▸ **Task instructions**:
In the material below, which lines hold the word "Parser"? Pick each one out.

-- Data extracts follows --

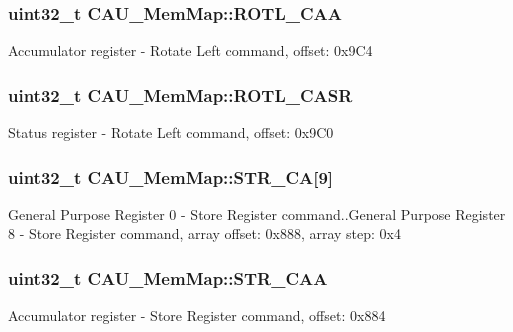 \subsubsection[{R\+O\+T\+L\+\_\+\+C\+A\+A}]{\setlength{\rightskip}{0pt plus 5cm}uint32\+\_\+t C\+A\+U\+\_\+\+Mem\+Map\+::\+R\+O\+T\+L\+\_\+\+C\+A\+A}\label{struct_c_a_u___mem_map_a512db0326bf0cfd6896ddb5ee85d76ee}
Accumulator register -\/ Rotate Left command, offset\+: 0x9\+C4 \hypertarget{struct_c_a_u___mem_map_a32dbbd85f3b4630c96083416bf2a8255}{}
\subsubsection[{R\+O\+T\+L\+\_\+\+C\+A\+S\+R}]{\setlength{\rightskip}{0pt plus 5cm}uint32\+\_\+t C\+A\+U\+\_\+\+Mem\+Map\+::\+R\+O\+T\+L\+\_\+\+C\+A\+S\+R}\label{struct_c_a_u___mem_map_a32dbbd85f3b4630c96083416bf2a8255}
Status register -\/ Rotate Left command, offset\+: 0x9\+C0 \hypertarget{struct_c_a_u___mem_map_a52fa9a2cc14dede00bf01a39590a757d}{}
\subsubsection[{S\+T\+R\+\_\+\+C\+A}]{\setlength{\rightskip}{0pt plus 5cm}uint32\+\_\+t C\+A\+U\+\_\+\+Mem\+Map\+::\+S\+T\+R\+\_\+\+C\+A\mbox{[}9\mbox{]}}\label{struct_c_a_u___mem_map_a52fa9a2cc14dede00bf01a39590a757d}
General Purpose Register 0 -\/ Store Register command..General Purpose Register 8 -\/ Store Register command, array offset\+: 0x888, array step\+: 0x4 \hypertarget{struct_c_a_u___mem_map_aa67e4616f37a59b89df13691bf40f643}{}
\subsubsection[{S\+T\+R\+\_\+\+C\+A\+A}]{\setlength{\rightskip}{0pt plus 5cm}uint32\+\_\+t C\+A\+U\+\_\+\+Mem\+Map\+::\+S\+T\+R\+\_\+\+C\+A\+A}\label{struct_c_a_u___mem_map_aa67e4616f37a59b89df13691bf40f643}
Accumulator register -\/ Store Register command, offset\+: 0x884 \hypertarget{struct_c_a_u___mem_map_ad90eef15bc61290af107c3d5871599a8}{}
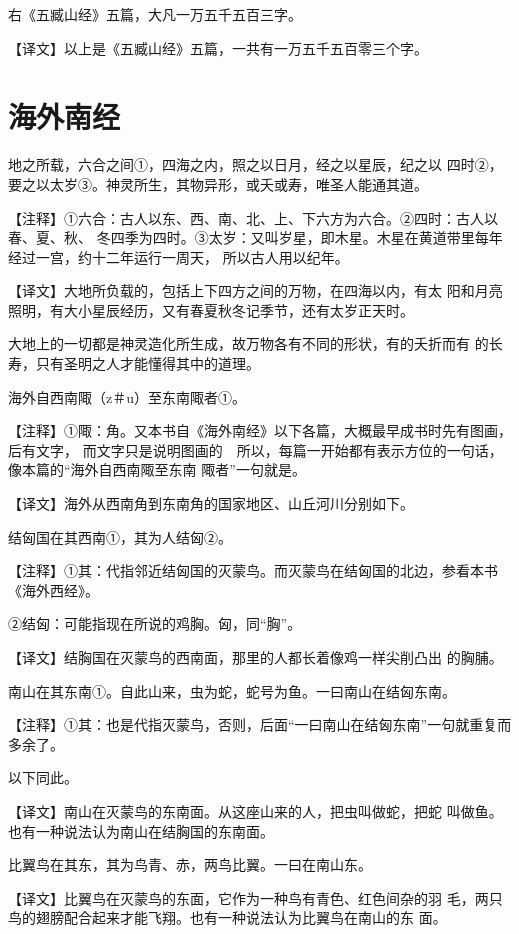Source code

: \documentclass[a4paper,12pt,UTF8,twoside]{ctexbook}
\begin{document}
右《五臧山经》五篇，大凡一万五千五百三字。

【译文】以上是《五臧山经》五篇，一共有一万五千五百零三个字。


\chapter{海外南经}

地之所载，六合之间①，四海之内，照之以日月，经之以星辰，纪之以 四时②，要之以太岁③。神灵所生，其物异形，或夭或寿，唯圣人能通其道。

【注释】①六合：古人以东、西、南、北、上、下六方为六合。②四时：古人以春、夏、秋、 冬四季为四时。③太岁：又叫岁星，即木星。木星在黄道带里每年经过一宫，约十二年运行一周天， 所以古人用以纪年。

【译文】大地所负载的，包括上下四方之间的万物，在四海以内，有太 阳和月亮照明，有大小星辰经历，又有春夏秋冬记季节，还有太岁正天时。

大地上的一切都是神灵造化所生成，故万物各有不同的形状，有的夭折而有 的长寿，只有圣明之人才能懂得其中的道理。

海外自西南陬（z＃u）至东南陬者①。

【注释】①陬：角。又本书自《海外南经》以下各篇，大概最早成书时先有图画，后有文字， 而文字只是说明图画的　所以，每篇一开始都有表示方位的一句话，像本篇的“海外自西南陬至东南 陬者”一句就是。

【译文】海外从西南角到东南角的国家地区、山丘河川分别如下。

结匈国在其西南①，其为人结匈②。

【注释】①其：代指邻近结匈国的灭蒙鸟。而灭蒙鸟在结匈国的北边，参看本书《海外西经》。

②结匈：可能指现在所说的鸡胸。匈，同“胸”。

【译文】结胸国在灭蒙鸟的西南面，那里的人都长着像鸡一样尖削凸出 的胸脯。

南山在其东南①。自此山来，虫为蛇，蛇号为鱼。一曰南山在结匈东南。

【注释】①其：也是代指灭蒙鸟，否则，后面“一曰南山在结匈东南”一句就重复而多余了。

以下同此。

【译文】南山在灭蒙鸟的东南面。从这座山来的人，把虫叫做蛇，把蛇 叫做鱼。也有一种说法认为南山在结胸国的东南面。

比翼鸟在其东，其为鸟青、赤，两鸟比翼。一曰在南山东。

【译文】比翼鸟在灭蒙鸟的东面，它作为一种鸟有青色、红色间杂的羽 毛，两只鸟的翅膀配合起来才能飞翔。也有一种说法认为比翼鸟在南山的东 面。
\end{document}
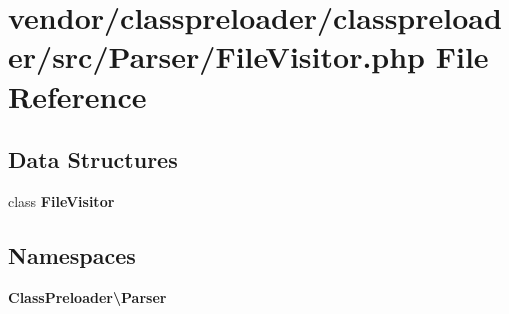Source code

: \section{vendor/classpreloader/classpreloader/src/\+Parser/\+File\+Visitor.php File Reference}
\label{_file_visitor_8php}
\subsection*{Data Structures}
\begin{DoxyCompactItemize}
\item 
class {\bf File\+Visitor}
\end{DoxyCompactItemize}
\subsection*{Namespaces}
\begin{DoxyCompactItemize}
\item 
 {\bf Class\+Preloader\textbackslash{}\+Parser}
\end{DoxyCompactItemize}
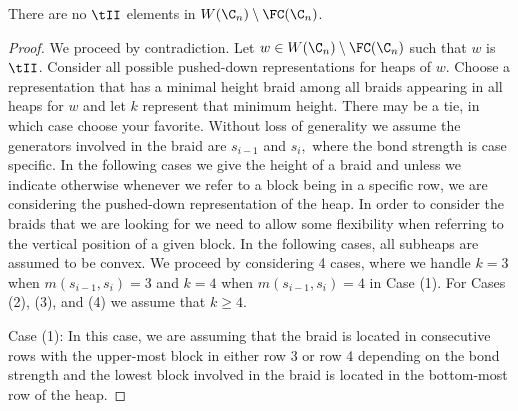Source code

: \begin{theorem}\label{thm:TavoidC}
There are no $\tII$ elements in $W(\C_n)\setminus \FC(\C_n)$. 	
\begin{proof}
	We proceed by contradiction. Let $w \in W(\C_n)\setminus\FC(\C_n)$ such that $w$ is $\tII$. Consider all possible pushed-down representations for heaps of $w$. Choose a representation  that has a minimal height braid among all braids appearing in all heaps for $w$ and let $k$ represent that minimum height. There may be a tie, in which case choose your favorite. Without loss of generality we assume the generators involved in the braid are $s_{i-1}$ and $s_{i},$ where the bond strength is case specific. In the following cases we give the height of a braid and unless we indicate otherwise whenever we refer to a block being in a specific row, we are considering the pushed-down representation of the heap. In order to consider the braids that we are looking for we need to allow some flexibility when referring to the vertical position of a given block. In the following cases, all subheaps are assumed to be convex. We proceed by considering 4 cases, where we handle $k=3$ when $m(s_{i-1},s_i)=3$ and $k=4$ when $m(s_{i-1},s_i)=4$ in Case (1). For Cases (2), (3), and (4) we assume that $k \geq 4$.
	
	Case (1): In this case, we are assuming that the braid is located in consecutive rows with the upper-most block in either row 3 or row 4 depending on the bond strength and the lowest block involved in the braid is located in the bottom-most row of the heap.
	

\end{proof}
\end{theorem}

-- Data extracts concluded --

▸ **Completed exercise**:
: \section{vendor/classpreloader/classpreloader/src/\+Parser/\+File\+Visitor.php File Reference}
 {\bf Class\+Preloader\textbackslash{}\+Parser}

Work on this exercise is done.